◆ PROBLEM ◆
Write the entries out again exactly; any picture among them gets left out.

Segment Open

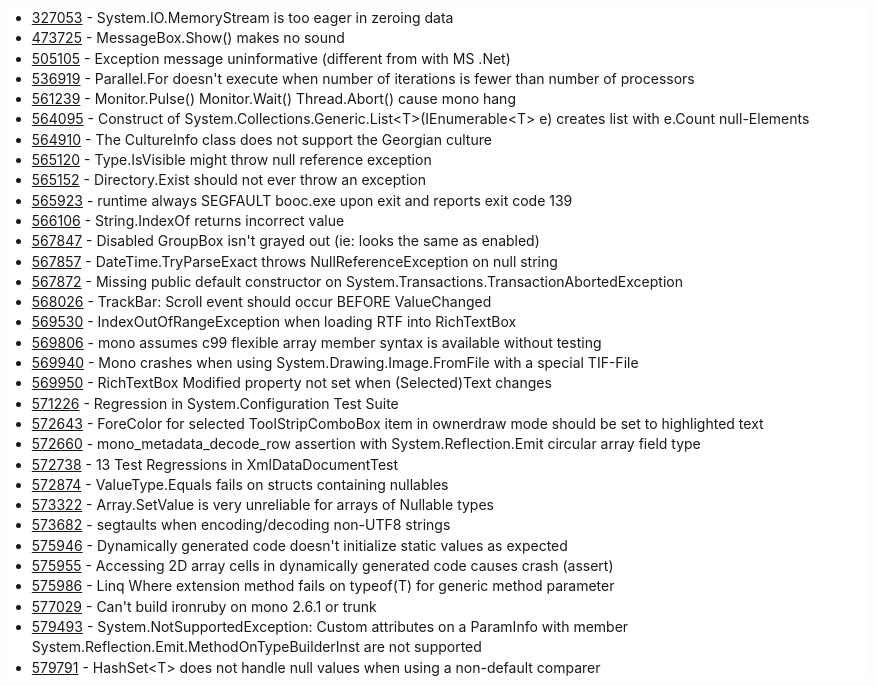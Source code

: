 -   [327053](https://bugzilla.novell.com/show_bug.cgi?id=327053) - System.IO.MemoryStream is too eager in zeroing data
-   [473725](https://bugzilla.novell.com/show_bug.cgi?id=473725) - MessageBox.Show() makes no sound
-   [505105](https://bugzilla.novell.com/show_bug.cgi?id=505105) - Exception message uninformative (different from with MS .Net)
-   [536919](https://bugzilla.novell.com/show_bug.cgi?id=536919) - Parallel.For doesn't execute when number of iterations is fewer than number of processors
-   [561239](https://bugzilla.novell.com/show_bug.cgi?id=561239) - Monitor.Pulse() Monitor.Wait() Thread.Abort() cause mono hang
-   [564095](https://bugzilla.novell.com/show_bug.cgi?id=564095) - Construct of System.Collections.Generic.List\<T\>(IEnumerable\<T\> e) creates list with e.Count null-Elements
-   [564910](https://bugzilla.novell.com/show_bug.cgi?id=564910) - The CultureInfo class does not support the Georgian culture
-   [565120](https://bugzilla.novell.com/show_bug.cgi?id=565120) - Type.IsVisible might throw null reference exception
-   [565152](https://bugzilla.novell.com/show_bug.cgi?id=565152) - Directory.Exist should not ever throw an exception
-   [565923](https://bugzilla.novell.com/show_bug.cgi?id=565923) - runtime always SEGFAULT booc.exe upon exit and reports exit code 139
-   [566106](https://bugzilla.novell.com/show_bug.cgi?id=566106) - String.IndexOf returns incorrect value
-   [567847](https://bugzilla.novell.com/show_bug.cgi?id=567847) - Disabled GroupBox isn't grayed out (ie: looks the same as enabled)
-   [567857](https://bugzilla.novell.com/show_bug.cgi?id=567857) - DateTime.TryParseExact throws NullReferenceException on null string
-   [567872](https://bugzilla.novell.com/show_bug.cgi?id=567872) - Missing public default constructor on System.Transactions.TransactionAbortedException
-   [568026](https://bugzilla.novell.com/show_bug.cgi?id=568026) - TrackBar: Scroll event should occur BEFORE ValueChanged
-   [569530](https://bugzilla.novell.com/show_bug.cgi?id=569530) - IndexOutOfRangeException when loading RTF into RichTextBox
-   [569806](https://bugzilla.novell.com/show_bug.cgi?id=569806) - mono assumes c99 flexible array member syntax is available without testing
-   [569940](https://bugzilla.novell.com/show_bug.cgi?id=569940) - Mono crashes when using System.Drawing.Image.FromFile with a special TIF-File
-   [569950](https://bugzilla.novell.com/show_bug.cgi?id=569950) - RichTextBox Modified property not set when (Selected)Text changes
-   [571226](https://bugzilla.novell.com/show_bug.cgi?id=571226) - Regression in System.Configuration Test Suite
-   [572643](https://bugzilla.novell.com/show_bug.cgi?id=572643) - ForeColor for selected ToolStripComboBox item in ownerdraw mode should be set to highlighted text
-   [572660](https://bugzilla.novell.com/show_bug.cgi?id=572660) - mono\_metadata\_decode\_row assertion with System.Reflection.Emit circular array field type
-   [572738](https://bugzilla.novell.com/show_bug.cgi?id=572738) - 13 Test Regressions in XmlDataDocumentTest
-   [572874](https://bugzilla.novell.com/show_bug.cgi?id=572874) - ValueType.Equals fails on structs containing nullables
-   [573322](https://bugzilla.novell.com/show_bug.cgi?id=573322) - Array.SetValue is very unreliable for arrays of Nullable types
-   [573682](https://bugzilla.novell.com/show_bug.cgi?id=573682) - segtaults when encoding/decoding non-UTF8 strings
-   [575946](https://bugzilla.novell.com/show_bug.cgi?id=575946) - Dynamically generated code doesn't initialize static values as expected
-   [575955](https://bugzilla.novell.com/show_bug.cgi?id=575955) - Accessing 2D array cells in dynamically generated code causes crash (assert)
-   [575986](https://bugzilla.novell.com/show_bug.cgi?id=575986) - Linq Where extension method fails on typeof(T) for generic method parameter
-   [577029](https://bugzilla.novell.com/show_bug.cgi?id=577029) - Can't build ironruby on mono 2.6.1 or trunk
-   [579493](https://bugzilla.novell.com/show_bug.cgi?id=579493) - System.NotSupportedException: Custom attributes on a ParamInfo with member System.Reflection.Emit.MethodOnTypeBuilderInst are not supported
-   [579791](https://bugzilla.novell.com/show_bug.cgi?id=579791) - HashSet\<T\> does not handle null values when using a non-default comparer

Segment Closed

◆ RESPONSE ◆
Source code

: -   [327053](https://bugzilla.novell.com/show_bug.cgi?id=327053) - System.IO.MemoryStream is too eager in zeroing data
-   [473725](https://bugzilla.novell.com/show_bug.cgi?id=473725) - MessageBox.Show() makes no sound
-   [505105](https://bugzilla.novell.com/show_bug.cgi?id=505105) - Exception message uninformative (different from with MS .Net)
-   [536919](https://bugzilla.novell.com/show_bug.cgi?id=536919) - Parallel.For doesn't execute when number of iterations is fewer than number of processors
-   [561239](https://bugzilla.novell.com/show_bug.cgi?id=561239) - Monitor.Pulse() Monitor.Wait() Thread.Abort() cause mono hang
-   [564095](https://bugzilla.novell.com/show_bug.cgi?id=564095) - Construct of System.Collections.Generic.List\<T\>(IEnumerable\<T\> e) creates list with e.Count null-Elements
-   [564910](https://bugzilla.novell.com/show_bug.cgi?id=564910) - The CultureInfo class does not support the Georgian culture
-   [565120](https://bugzilla.novell.com/show_bug.cgi?id=565120) - Type.IsVisible might throw null reference exception
-   [565152](https://bugzilla.novell.com/show_bug.cgi?id=565152) - Directory.Exist should not ever throw an exception
-   [565923](https://bugzilla.novell.com/show_bug.cgi?id=565923) - runtime always SEGFAULT booc.exe upon exit and reports exit code 139
-   [566106](https://bugzilla.novell.com/show_bug.cgi?id=566106) - String.IndexOf returns incorrect value
-   [567847](https://bugzilla.novell.com/show_bug.cgi?id=567847) - Disabled GroupBox isn't grayed out (ie: looks the same as enabled)
-   [567857](https://bugzilla.novell.com/show_bug.cgi?id=567857) - DateTime.TryParseExact throws NullReferenceException on null string
-   [567872](https://bugzilla.novell.com/show_bug.cgi?id=567872) - Missing public default constructor on System.Transactions.TransactionAbortedException
-   [568026](https://bugzilla.novell.com/show_bug.cgi?id=568026) - TrackBar: Scroll event should occur BEFORE ValueChanged
-   [569530](https://bugzilla.novell.com/show_bug.cgi?id=569530) - IndexOutOfRangeException when loading RTF into RichTextBox
-   [569806](https://bugzilla.novell.com/show_bug.cgi?id=569806) - mono assumes c99 flexible array member syntax is available without testing
-   [569940](https://bugzilla.novell.com/show_bug.cgi?id=569940) - Mono crashes when using System.Drawing.Image.FromFile with a special TIF-File
-   [569950](https://bugzilla.novell.com/show_bug.cgi?id=569950) - RichTextBox Modified property not set when (Selected)Text changes
-   [571226](https://bugzilla.novell.com/show_bug.cgi?id=571226) - Regression in System.Configuration Test Suite
-   [572643](https://bugzilla.novell.com/show_bug.cgi?id=572643) - ForeColor for selected ToolStripComboBox item in ownerdraw mode should be set to highlighted text
-   [572660](https://bugzilla.novell.com/show_bug.cgi?id=572660) - mono\_metadata\_decode\_row assertion with System.Reflection.Emit circular array field type
-   [572738](https://bugzilla.novell.com/show_bug.cgi?id=572738) - 13 Test Regressions in XmlDataDocumentTest
-   [572874](https://bugzilla.novell.com/show_bug.cgi?id=572874) - ValueType.Equals fails on structs containing nullables
-   [573322](https://bugzilla.novell.com/show_bug.cgi?id=573322) - Array.SetValue is very unreliable for arrays of Nullable types
-   [573682](https://bugzilla.novell.com/show_bug.cgi?id=573682) - segtaults when encoding/decoding non-UTF8 strings
-   [575946](https://bugzilla.novell.com/show_bug.cgi?id=575946) - Dynamically generated code doesn't initialize static values as expected
-   [575955](https://bugzilla.novell.com/show_bug.cgi?id=575955) - Accessing 2D array cells in dynamically generated code causes crash (assert)
-   [575986](https://bugzilla.novell.com/show_bug.cgi?id=575986) - Linq Where extension method fails on typeof(T) for generic method parameter
-   [577029](https://bugzilla.novell.com/show_bug.cgi?id=577029) - Can't build ironruby on mono 2.6.1 or trunk
-   [579493](https://bugzilla.novell.com/show_bug.cgi?id=579493) - System.NotSupportedException: Custom attributes on a ParamInfo with member System.Reflection.Emit.MethodOnTypeBuilderInst are not supported
-   [579791](https://bugzilla.novell.com/show_bug.cgi?id=579791) - HashSet\<T\> does not handle null values when using a non-default comparer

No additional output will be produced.